> [Problem]:
Respond with nothing but the number of lines in this data that include the word "begin".

[Saved entries]
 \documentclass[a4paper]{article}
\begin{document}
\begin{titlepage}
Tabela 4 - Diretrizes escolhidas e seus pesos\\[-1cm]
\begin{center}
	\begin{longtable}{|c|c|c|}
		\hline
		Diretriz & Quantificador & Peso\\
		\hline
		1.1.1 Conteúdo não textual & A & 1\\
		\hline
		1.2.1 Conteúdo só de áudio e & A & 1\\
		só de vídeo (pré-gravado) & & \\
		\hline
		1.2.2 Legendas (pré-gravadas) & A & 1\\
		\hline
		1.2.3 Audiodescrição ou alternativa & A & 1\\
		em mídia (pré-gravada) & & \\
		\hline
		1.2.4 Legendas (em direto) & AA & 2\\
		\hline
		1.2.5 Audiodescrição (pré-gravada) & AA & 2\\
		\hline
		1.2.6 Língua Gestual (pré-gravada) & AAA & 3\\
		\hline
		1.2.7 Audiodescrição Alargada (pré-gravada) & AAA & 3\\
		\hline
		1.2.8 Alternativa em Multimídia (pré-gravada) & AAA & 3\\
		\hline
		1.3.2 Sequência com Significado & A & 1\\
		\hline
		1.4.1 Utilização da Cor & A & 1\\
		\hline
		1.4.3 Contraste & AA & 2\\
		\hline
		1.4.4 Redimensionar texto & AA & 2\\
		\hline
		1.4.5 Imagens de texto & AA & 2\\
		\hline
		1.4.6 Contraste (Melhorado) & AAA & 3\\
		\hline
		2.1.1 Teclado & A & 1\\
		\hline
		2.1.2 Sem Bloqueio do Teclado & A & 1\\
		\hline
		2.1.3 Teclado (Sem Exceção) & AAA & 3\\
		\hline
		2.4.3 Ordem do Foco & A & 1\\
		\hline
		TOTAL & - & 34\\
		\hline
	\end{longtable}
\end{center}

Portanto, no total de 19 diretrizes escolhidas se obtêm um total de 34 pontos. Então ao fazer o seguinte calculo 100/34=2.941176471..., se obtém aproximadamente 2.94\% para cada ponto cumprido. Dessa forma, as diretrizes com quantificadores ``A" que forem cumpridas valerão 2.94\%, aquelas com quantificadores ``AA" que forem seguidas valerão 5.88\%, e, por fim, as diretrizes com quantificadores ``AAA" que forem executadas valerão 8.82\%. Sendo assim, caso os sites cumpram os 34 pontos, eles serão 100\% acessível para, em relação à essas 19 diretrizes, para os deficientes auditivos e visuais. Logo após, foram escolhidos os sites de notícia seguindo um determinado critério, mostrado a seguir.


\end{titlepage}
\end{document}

> [Response]:
4